Lucky for us, Haemimont and Paradox have announced that the PC, Mac, and Linux releases of the game will launch will full mod support, while the PS4 and Xbox One versions are still being worked on. I am confident that a healthy modding community could easily remedy some of the UI issues I experienced, while also expanding Surviving Mars’ core gameplay to new and exciting areas. Hopefully we will be able to see the fruits of their labor soon.

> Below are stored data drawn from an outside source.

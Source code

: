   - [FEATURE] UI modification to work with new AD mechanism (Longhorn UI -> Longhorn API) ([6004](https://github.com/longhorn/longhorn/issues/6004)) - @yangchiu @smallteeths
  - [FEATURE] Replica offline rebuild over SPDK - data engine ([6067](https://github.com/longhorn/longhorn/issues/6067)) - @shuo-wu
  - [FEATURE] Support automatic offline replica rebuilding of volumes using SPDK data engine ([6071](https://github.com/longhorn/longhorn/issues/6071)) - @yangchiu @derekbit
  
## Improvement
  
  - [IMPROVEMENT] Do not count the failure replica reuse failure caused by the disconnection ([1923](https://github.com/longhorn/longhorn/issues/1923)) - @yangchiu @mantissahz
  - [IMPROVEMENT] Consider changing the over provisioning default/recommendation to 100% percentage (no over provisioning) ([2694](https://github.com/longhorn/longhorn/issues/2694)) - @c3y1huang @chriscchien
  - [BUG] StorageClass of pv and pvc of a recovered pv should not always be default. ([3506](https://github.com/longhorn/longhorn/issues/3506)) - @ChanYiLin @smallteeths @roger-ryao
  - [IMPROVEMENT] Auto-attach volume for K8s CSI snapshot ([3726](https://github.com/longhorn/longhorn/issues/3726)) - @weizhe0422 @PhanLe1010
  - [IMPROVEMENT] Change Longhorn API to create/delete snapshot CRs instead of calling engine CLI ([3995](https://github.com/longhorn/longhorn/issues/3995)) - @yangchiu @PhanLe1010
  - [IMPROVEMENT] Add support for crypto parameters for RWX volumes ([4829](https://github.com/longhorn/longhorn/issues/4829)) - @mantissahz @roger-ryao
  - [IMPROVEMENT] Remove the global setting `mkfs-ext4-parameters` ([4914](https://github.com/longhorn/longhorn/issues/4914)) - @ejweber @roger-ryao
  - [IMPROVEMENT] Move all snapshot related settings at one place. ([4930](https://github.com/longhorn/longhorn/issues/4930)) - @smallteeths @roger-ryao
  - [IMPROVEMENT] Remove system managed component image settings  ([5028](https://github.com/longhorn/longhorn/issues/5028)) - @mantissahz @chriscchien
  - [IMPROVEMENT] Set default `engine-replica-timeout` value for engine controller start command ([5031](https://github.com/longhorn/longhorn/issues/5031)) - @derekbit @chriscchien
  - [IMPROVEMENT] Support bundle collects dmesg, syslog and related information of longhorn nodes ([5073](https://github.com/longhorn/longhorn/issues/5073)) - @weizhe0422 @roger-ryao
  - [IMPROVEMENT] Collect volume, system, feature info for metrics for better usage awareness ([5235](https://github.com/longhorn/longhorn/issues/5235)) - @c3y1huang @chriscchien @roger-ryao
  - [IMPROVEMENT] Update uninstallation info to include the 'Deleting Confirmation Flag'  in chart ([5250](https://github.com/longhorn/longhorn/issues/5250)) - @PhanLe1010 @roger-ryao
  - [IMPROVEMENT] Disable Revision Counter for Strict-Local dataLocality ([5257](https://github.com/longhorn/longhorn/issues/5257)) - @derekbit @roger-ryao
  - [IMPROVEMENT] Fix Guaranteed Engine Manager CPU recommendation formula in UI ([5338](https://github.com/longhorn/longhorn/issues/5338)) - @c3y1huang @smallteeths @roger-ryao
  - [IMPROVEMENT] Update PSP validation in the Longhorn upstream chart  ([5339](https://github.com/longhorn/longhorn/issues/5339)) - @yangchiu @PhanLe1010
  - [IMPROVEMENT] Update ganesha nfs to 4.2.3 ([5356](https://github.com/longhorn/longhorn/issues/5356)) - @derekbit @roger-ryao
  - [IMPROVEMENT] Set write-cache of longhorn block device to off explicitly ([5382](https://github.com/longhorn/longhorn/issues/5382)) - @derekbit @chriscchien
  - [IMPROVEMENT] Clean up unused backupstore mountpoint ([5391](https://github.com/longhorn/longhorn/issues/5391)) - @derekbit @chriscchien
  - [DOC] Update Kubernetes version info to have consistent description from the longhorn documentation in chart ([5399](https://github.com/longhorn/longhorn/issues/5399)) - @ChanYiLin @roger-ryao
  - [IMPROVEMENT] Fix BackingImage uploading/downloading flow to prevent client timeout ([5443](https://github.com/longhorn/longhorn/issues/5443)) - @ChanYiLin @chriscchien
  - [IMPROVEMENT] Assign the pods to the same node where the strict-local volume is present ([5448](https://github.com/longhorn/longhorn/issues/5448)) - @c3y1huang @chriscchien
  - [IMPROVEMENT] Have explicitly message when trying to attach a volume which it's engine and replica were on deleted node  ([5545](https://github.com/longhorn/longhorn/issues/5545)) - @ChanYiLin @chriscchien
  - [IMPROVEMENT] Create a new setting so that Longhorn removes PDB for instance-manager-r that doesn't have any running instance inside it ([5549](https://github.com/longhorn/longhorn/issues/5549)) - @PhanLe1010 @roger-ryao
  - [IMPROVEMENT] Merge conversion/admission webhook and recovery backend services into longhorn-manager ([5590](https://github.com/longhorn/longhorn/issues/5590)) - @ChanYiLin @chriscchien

For console players, Haemimont Games is not currently planning on supporting mouse and keyboard configurations. However, my exposure to those versions of the game leads me to think that the controller key bindings still facilitate quick movement through menus and gameplay, so it’s not something that should be considered a deal breaker.

Lookin' Good

From an artistic viewpoint, the game is a perfect blend of upbeat and futuristic Jetsons aesthetic against a backdrop of realistic spacecraft, rovers, and planetary harshness. Vibrantly colored children’s playgrounds contrast with realistic solar panels and wind turbines. Interestingly enough, when you launch or land rockets, structures within a certain radius are covered in dust and may even take damage. It’s a nice little addition from an aesthetic standpoint. For those of you who want to maximize your graphical experience, Surviving Mars will launch with native 4k resolution support for the PS4 and Xbox One versions of the game.

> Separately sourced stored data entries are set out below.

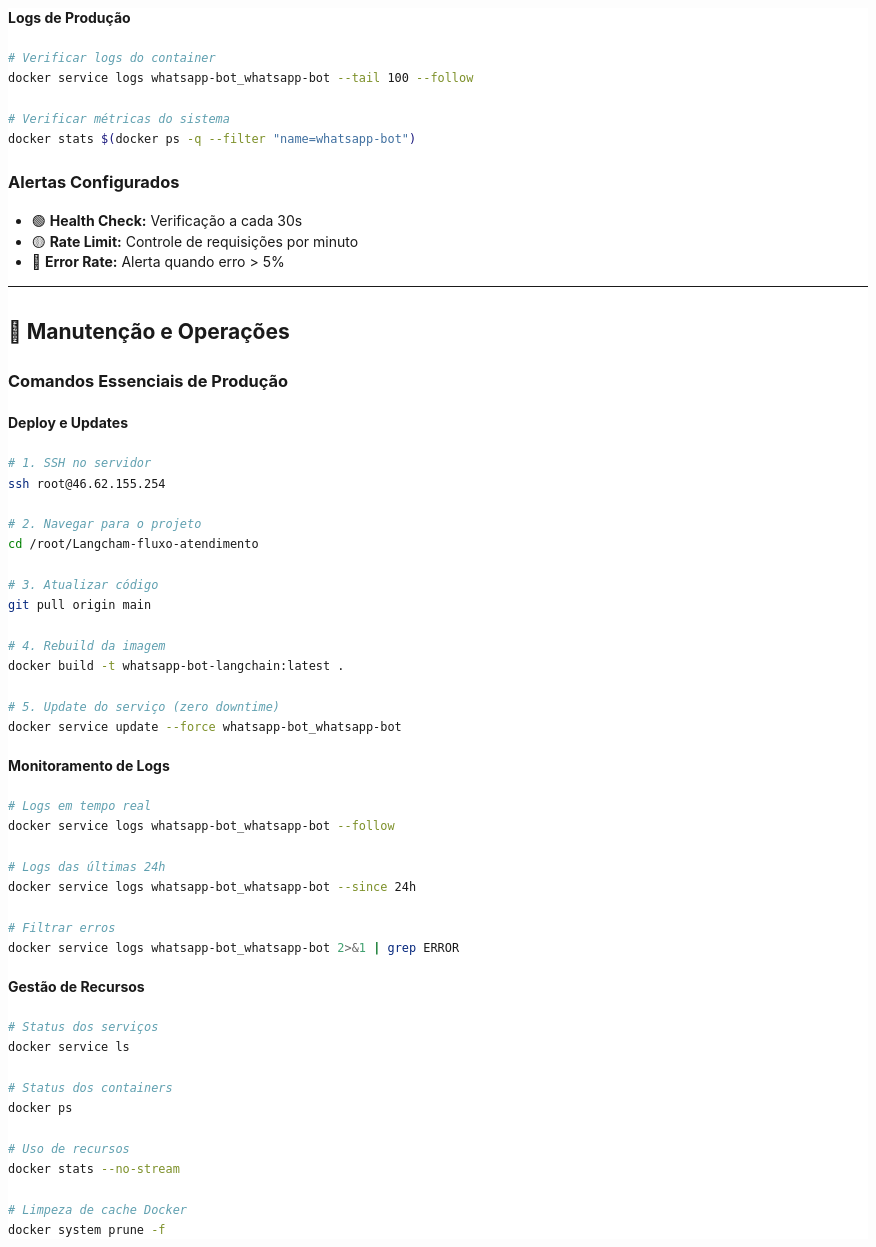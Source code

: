 #### **Logs de Produção**
```bash
# Verificar logs do container
docker service logs whatsapp-bot_whatsapp-bot --tail 100 --follow

# Verificar métricas do sistema
docker stats $(docker ps -q --filter "name=whatsapp-bot")
```

### **Alertas Configurados**
- 🟢 **Health Check:** Verificação a cada 30s
- 🟡 **Rate Limit:** Controle de requisições por minuto
- 🔴 **Error Rate:** Alerta quando erro > 5%

---

## 🔧 Manutenção e Operações

### **Comandos Essenciais de Produção**

#### **Deploy e Updates**
```bash
# 1. SSH no servidor
ssh root@46.62.155.254

# 2. Navegar para o projeto
cd /root/Langcham-fluxo-atendimento

# 3. Atualizar código
git pull origin main

# 4. Rebuild da imagem
docker build -t whatsapp-bot-langchain:latest .

# 5. Update do serviço (zero downtime)
docker service update --force whatsapp-bot_whatsapp-bot
```

#### **Monitoramento de Logs**
```bash
# Logs em tempo real
docker service logs whatsapp-bot_whatsapp-bot --follow

# Logs das últimas 24h
docker service logs whatsapp-bot_whatsapp-bot --since 24h

# Filtrar erros
docker service logs whatsapp-bot_whatsapp-bot 2>&1 | grep ERROR
```

#### **Gestão de Recursos**
```bash
# Status dos serviços
docker service ls

# Status dos containers
docker ps

# Uso de recursos
docker stats --no-stream

# Limpeza de cache Docker
docker system prune -f
```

The camera allows for close up shots of colonists bouncing around in lower gravity and drones being busy little bees, or you can zoom far out and stick to the traditional bird’s eye view of your colony. The game also features a Photo Mode, allowing players to create stylized vignettes and screenshots. While it may not have Super Mario Odyssey’s level of depth, it’s a fun tool to have at your disposal, and yes, I have immediate plans to make travel posters that spell “GG” and “Earth Rules” with solar panels. It’s practically tradition at this point.

Tobias Gustavsson, the newly hired Head of Music for Paradox Interactive, made it a goal to ensure that the different types of music available reflected the design and narrative of the game. Radio stations range from upbeat synth songs akin to a “Top 40s style” to songs about the loneliness of living on another planet without family or friends. Much like the game experience itself, players can tailor the music they’re hearing to better fit the mood of their colony.

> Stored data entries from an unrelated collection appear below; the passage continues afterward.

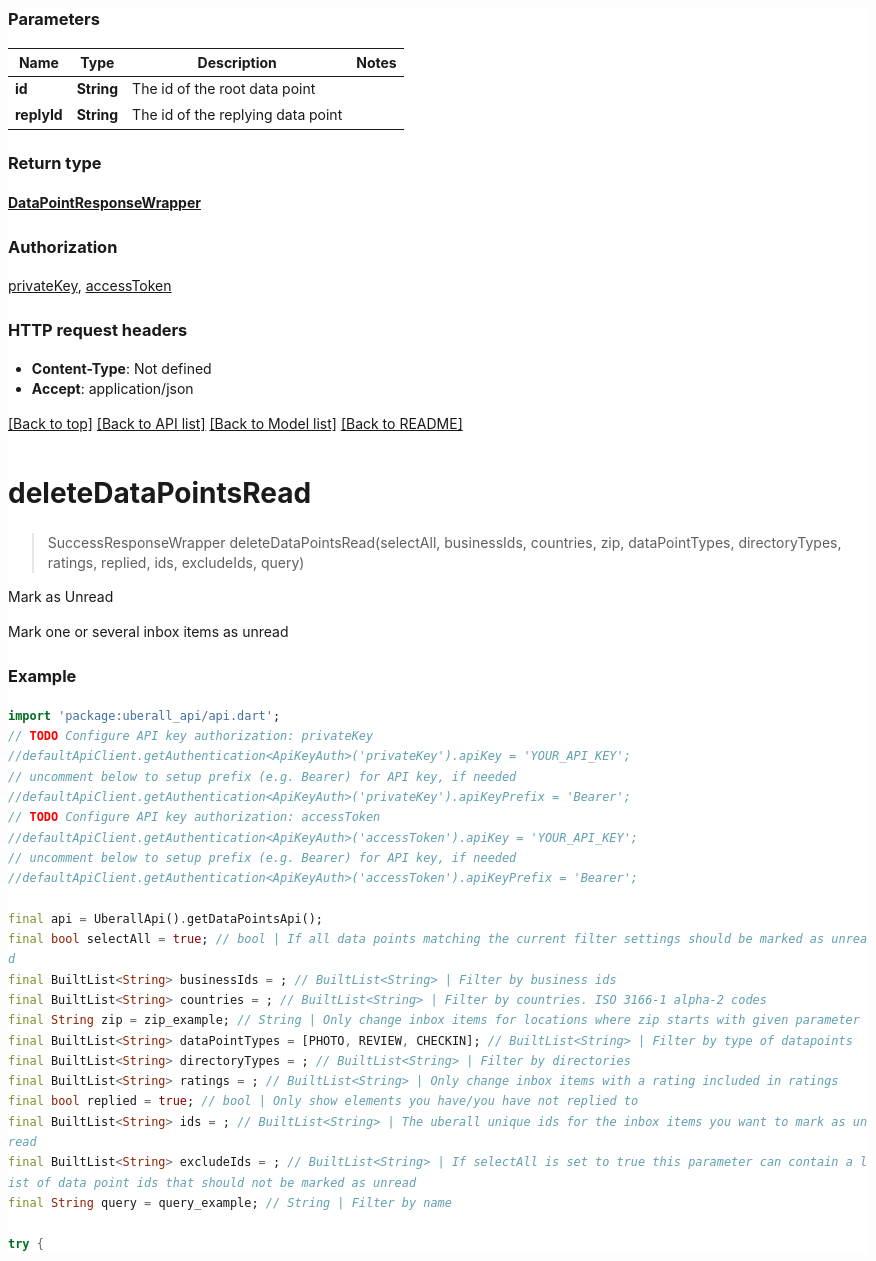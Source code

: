 ### Parameters

Name | Type | Description  | Notes
------------- | ------------- | ------------- | -------------
 **id** | **String**| The id of the root data point | 
 **replyId** | **String**| The id  of the replying data point | 

### Return type

[**DataPointResponseWrapper**](DataPointResponseWrapper.md)

### Authorization

[privateKey](../README.md#privateKey), [accessToken](../README.md#accessToken)

### HTTP request headers

 - **Content-Type**: Not defined
 - **Accept**: application/json

[[Back to top]](#) [[Back to API list]](../README.md#documentation-for-api-endpoints) [[Back to Model list]](../README.md#documentation-for-models) [[Back to README]](../README.md)

# **deleteDataPointsRead**
> SuccessResponseWrapper deleteDataPointsRead(selectAll, businessIds, countries, zip, dataPointTypes, directoryTypes, ratings, replied, ids, excludeIds, query)

Mark as Unread

Mark one or several inbox items as unread

### Example
```dart
import 'package:uberall_api/api.dart';
// TODO Configure API key authorization: privateKey
//defaultApiClient.getAuthentication<ApiKeyAuth>('privateKey').apiKey = 'YOUR_API_KEY';
// uncomment below to setup prefix (e.g. Bearer) for API key, if needed
//defaultApiClient.getAuthentication<ApiKeyAuth>('privateKey').apiKeyPrefix = 'Bearer';
// TODO Configure API key authorization: accessToken
//defaultApiClient.getAuthentication<ApiKeyAuth>('accessToken').apiKey = 'YOUR_API_KEY';
// uncomment below to setup prefix (e.g. Bearer) for API key, if needed
//defaultApiClient.getAuthentication<ApiKeyAuth>('accessToken').apiKeyPrefix = 'Bearer';

final api = UberallApi().getDataPointsApi();
final bool selectAll = true; // bool | If all data points matching the current filter settings should be marked as unread
final BuiltList<String> businessIds = ; // BuiltList<String> | Filter by business ids
final BuiltList<String> countries = ; // BuiltList<String> | Filter by countries. ISO 3166-1 alpha-2 codes
final String zip = zip_example; // String | Only change inbox items for locations where zip starts with given parameter
final BuiltList<String> dataPointTypes = [PHOTO, REVIEW, CHECKIN]; // BuiltList<String> | Filter by type of datapoints
final BuiltList<String> directoryTypes = ; // BuiltList<String> | Filter by directories
final BuiltList<String> ratings = ; // BuiltList<String> | Only change inbox items with a rating included in ratings
final bool replied = true; // bool | Only show elements you have/you have not replied to
final BuiltList<String> ids = ; // BuiltList<String> | The uberall unique ids for the inbox items you want to mark as unread
final BuiltList<String> excludeIds = ; // BuiltList<String> | If selectAll is set to true this parameter can contain a list of data point ids that should not be marked as unread
final String query = query_example; // String | Filter by name

try {
```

The developers at Haemimont Games were very excited about creating a game that blends city building, gritty survival, and upbeat Sci-Fi into one cohesive experience. Surviving Mars succeeds in bringing out the positive aspects of the “settlement survival” genre while giving us a pseudo-realistic look at how humans, or should I say drones, may colonize the planet Mars years from now. This is the type of game that may help younger generations gain a newfound interest in space exploration, and help facilitate those dreams into becoming reality.

There is room for continued expansion after the game’s release as well. Challenge modes like partially pre-built scenarios in Planetbase would be a welcome addition to Surviving Mars, or perhaps a scenario editor to build out planetary maps for others to test their strategy skills against. Here’s hoping Paradox Interactive realizes they have a potential major hit on their hands and continue to give the game the resources it deserves.

Surviving Mars pre-orders will be available starting February 13th, 2018, with a launch planned for March 15th, 2018. Much like humanity’s previous expeditions into the wild black yonder, I wish them a successful launch.